# WORK TO COMPLETE:
Every line from the one containing "- [ ] Video testimonial (opcional)." through the end of the data is to be copied exactly, and nothing outside that range.

# RECORDS SUPPLIED:
[Start of section]

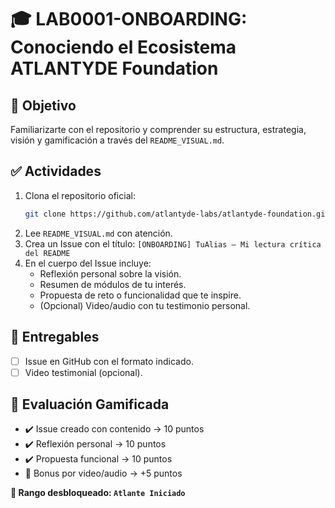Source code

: <!--
Path: docs/labs/LAB0001_ONBOARDING.md
Autor: ATLANTYDE Founders Team
Última modificación: 2025-04-23
-->

# 🎓 LAB0001-ONBOARDING: Conociendo el Ecosistema ATLANTYDE Foundation

## 🎯 Objetivo
Familiarizarte con el repositorio y comprender su estructura, estrategia, visión y gamificación a través del `README_VISUAL.md`.

## ✅ Actividades
1. Clona el repositorio oficial:
   ```bash
   git clone https://github.com/atlantyde-labs/atlantyde-foundation.git
   ```
2. Lee `README_VISUAL.md` con atención.
3. Crea un Issue con el título: `[ONBOARDING] TuAlias – Mi lectura crítica del README`
4. En el cuerpo del Issue incluye:
   - Reflexión personal sobre la visión.
   - Resumen de módulos de tu interés.
   - Propuesta de reto o funcionalidad que te inspire.
   - (Opcional) Video/audio con tu testimonio personal.

## 🏁 Entregables
- [ ] Issue en GitHub con el formato indicado.
- [ ] Video testimonial (opcional).

## 🧠 Evaluación Gamificada
- ✔️ Issue creado con contenido → 10 puntos
- ✔️ Reflexión personal → 10 puntos
- ✔️ Propuesta funcional → 10 puntos
- 🎁 Bonus por video/audio → +5 puntos

**🏅 Rango desbloqueado: `Atlante Iniciado`**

[End of section]

# RESPONSE TO THE EXERCISE:
- [ ] Video testimonial (opcional).

## 🧠 Evaluación Gamificada
- ✔️ Issue creado con contenido → 10 puntos
- ✔️ Reflexión personal → 10 puntos
- ✔️ Propuesta funcional → 10 puntos
- 🎁 Bonus por video/audio → +5 puntos

**🏅 Rango desbloqueado: `Atlante Iniciado`**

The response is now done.